河西は男の顔を愛想なく眺めると、すぐに興味を失った様に目を逸らした。
「あたしは駄目だね。あーいうのは」
浅尾は口を尖らせる。
「んもうー。姐さんは好みが偏ってますよね。筋肉隆々がお好きなんでしたっけ?」
「そうじゃないけどさ」
「じゃあ妾、頑張ってもいいですよね。身なりも立派だし、申し分ないお客じゃありませんか」
幸いにも、男は花を摘む気があるらしかった。格子際に近寄ると、女達を一人ひとりその濡れた様な黒い瞳で見つめる。その色香にあてられたのか、平生以上に熱心に手を伸ばし秋波を送る声で店の中は騒然となった。中にはなぜか頭痛がひどいはずの常盤も混じっている。恐らくこの時冷静だったのは、しきたりで一見の客を歯牙にかけない葉山と、怖じ気づいた香月と、河西だけだっただろう。
「旦那、寄って行きませんか」
「うんと楽しませてさしあげますよ」
「旦那なら特別におもてなし致しますから」
「そんなに一度に言われては、選べないよ。誰も皆いい妓ばかりだね」
顔を裏切らない甘く響き良い声に、女達は一層嬌声を上げる。それでもどこか決め手に欠けるらしく、男は止まる事なく──徐々に香月達の方へと近づいて来た。
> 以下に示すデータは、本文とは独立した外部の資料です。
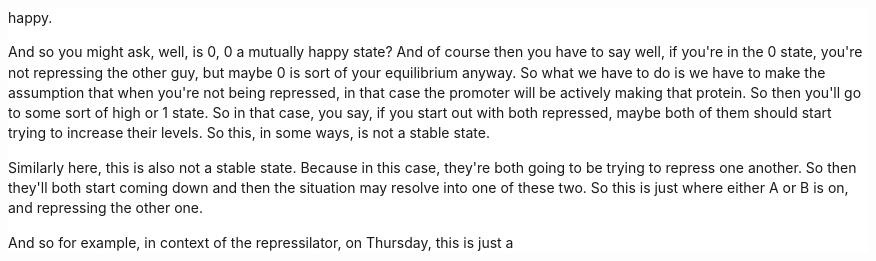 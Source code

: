   <span m='200180'>happy.</span> </p><p><span m='203050'>And</span> <span m='203550'>so</span>
  <span m='203670'>you</span> <span m='203810'>might</span> <span m='203950'>ask,</span>
  <span m='204160'>well,</span> <span m='206320'>is</span> <span m='206530'>0,</span>
  <span m='206820'>0</span> <span m='207750'>a</span> <span m='207860'>mutually</span>
  <span m='209140'>happy</span> <span m='209810'>state?</span> <span m='210510'>And</span>
  <span m='210730'>of</span> <span m='210840'>course</span> <span m='211030'>then</span>
  <span m='211170'>you</span> <span m='211250'>have</span> <span m='211340'>to</span>
  <span m='211390'>say</span> <span m='211690'>well,</span> <span m='213010'>if</span>
  <span m='213350'>you're</span> <span m='213530'>in</span> <span m='213780'>the</span>
  <span m='213850'>0</span> <span m='214290'>state,</span> <span m='215255'>you're</span>
  <span m='215630'>not</span> <span m='215810'>repressing</span> <span m='216140'>the</span>
  <span m='216280'>other</span> <span m='216430'>guy,</span> <span m='216710'>but</span>
  <span m='216900'>maybe</span> <span m='218890'>0</span> <span m='219370'>is</span>
  <span m='219640'>sort</span> <span m='219830'>of</span> <span m='219900'>your</span>
  <span m='220030'>equilibrium</span> <span m='220440'>anyway.</span> <span m='220710'>So</span>
  <span m='220840'>what</span> <span m='220970'>we</span> <span m='221070'>have</span>
  <span m='221240'>to</span> <span m='221340'>do</span> <span m='221510'>is</span>
  <span m='221610'>we</span> <span m='221700'>have</span> <span m='221800'>to</span>
  <span m='222570'>make</span> <span m='222760'>the</span> <span m='222840'>assumption</span>
  <span m='223330'>that</span> <span m='223810'>when</span> <span m='224090'>you're</span>
  <span m='224690'>not</span> <span m='225020'>being</span> <span m='225150'>repressed,</span>
  <span m='226100'>in</span> <span m='226320'>that</span> <span m='226480'>case</span>
  <span m='226670'>the</span> <span m='226760'>promoter</span> <span m='227720'>will</span>
  <span m='227830'>be</span> <span m='227910'>actively</span> <span m='228290'>making</span>
  <span m='229150'>that</span> <span m='229350'>protein.</span> <span m='229820'>So</span>
  <span m='229920'>then</span> <span m='229950'>you'll</span> <span m='230300'>go</span>
  <span m='230490'>to</span> <span m='230610'>some</span> <span m='230740'>sort</span>
  <span m='230820'>of</span> <span m='230900'>high</span> <span m='231280'>or</span>
  <span m='231440'>1</span> <span m='231750'>state.</span> <span m='232970'>So</span>
  <span m='233120'>in</span> <span m='233180'>that</span> <span m='233350'>case,</span>
  <span m='233540'>you</span> <span m='233620'>say,</span> <span m='233920'>if</span>
  <span m='234090'>you</span> <span m='234140'>start</span> <span m='234190'>out</span>
  <span m='234410'>with</span> <span m='234540'>both</span> <span m='234730'>repressed,</span>
  <span m='235470'>maybe</span> <span m='236320'>both</span> <span m='236700'>of</span>
  <span m='236740'>them</span> <span m='236840'>should</span> <span m='237040'>start</span>
  <span m='237560'>trying</span> <span m='237910'>to</span> <span m='238350'>increase</span>
  <span m='238760'>their</span> <span m='239180'>levels.</span> <span m='240430'>So</span>
  <span m='240510'>this,</span> <span m='240750'>in</span> <span m='240960'>some</span>
  <span m='241140'>ways,</span> <span m='241390'>is</span> <span m='241510'>not</span>
  <span m='241680'>a</span> <span m='241730'>stable</span> <span m='242080'>state.</span>
  </p><p><span m='243610'>Similarly</span> <span m='244120'>here,</span> <span m='244560'>this</span>
  <span m='244750'>is</span> <span m='244810'>also</span> <span m='245140'>not</span>
  <span m='245180'>a</span> <span m='245220'>stable</span> <span m='245470'>state.</span>
  <span m='245730'>Because</span> <span m='245930'>in</span> <span m='245980'>this</span>
  <span m='246130'>case,</span> <span m='246880'>they're</span> <span m='246940'>both</span>
  <span m='247460'>going</span> <span m='247570'>to</span> <span m='247610'>be</span>
  <span m='247720'>trying</span> <span m='248090'>to</span> <span m='248170'>repress</span>
  <span m='248510'>one</span> <span m='248640'>another.</span> <span m='249550'>So</span>
  <span m='249680'>then</span> <span m='249740'>they'll</span> <span m='249800'>both</span>
  <span m='250230'>start</span> <span m='250300'>coming</span> <span m='250470'>down</span>
  <span m='250750'>and</span> <span m='250870'>then</span> <span m='251080'>the</span>
  <span m='251190'>situation</span> <span m='251540'>may</span> <span m='251640'>resolve</span>
  <span m='252380'>into</span> <span m='252530'>one</span> <span m='252730'>of</span>
  <span m='252790'>these</span> <span m='253030'>two.</span> <span m='254080'>So</span>
  <span m='254280'>this</span> <span m='254460'>is</span> <span m='254600'>just</span>
  <span m='255240'>where</span> <span m='256490'>either</span> <span m='256779'>A</span>
  <span m='257390'>or</span> <span m='257519'>B</span> <span m='257584'>is</span>
  <span m='257649'>on,</span> <span m='258019'>and</span> <span m='258130'>repressing</span>
  <span m='258540'>the</span> <span m='258640'>other</span> <span m='258790'>one.</span>
  </p><p><span m='259390'>And</span> <span m='259589'>so</span> <span m='259940'>for</span>
  <span m='260029'>example,</span> <span m='260350'>in</span> <span m='260440'>context</span>
  <span m='260810'>of</span> <span m='260850'>the</span> <span m='260930'>repressilator,</span>
  <span m='262010'>on</span> <span m='262190'>Thursday,</span> <span m='263550'>this</span>
  <span m='263710'>is</span> <span m='263830'>just</span> <span m='264000'>a</span>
──確かに美男子かもしれないけど。何だかこの人……。
それはもしかしたら単なる偏見かもしれなかった。けれど鷹信の清廉な美貌を知る彼女からすれば、目の前の男はあまりに蠱惑的で、危険な空気を纏って見えた。
──この人は、やめた方がいい。
本能が感じる恐怖に従って、彼女は客引きをしなかった。もっとも普段も特に積極的ではないのだが。
「どうしたのだ。猫にでも引っ掻かれたのか?」
男の声がすぐ傍で聞こえて、香月は振り返った。顔中生傷だらけの河西が、気乗りしない口調で答える。
「ええまあ。いるんですよ、丸々としたのがね」
「それはまた罪作りな猫だ。飼い主の恩を仇で返すとは」
男は河西の顎に指を掛けると、そっと上向けた。唇が触れ合う程に顔を近付ける。
河西は顔を背けるわけでもなく、挑む様に見返した。
「ええ、痛いんです。だから今日はお休み。こんななりじゃ、興醒めしますでしょ? 他を当たって下さいな」
男もまた、興味深げに河西をしばらく見つめていたが、ふと笑って、
「傷があっても活きは下がらぬと見える。──気に入った」
と手を外した。
「其方名前は?」
河西は面倒臭そうに立ち上がると、渋々名乗った。
「妾は高価うございますよ」
「当然だな」
女遊びに慣れている、と思わせる口調だった。
廊下奥から六十がらみの老婆がするりと現れる。『遣り手』と呼ばれる取り次ぎ役だ。
遣り手婆が先に、河西を挟んで三人は廊下の奥に消えて行った。格子楼は渡り廊下で本楼に繋がっている。昼見世で付いた客は夜見世までもてなされるのだった。
「ずるい、姐さん。嫌なら妾に回してくれれば良かったのに……」
浅尾の言葉に香月は不安になった。そう、なぜあれ程嫌がっているのに断らなかったのか。断れば、必然的に妹遊女の浅尾が相手したものを。普段の河西ならそうしたはずなのに──
男が去った事で、香月は安堵すると共にとても嫌な予感がした。気のせいだと無理矢理自分に言い聞かせる。
花と麝香がない交ざった様な不思議な香が鼻腔をくすぐる。それが男の残り香だという事に、香月はしばらくしてようやく気付いた。香に紛れて、僅かに薬の匂いがする事も。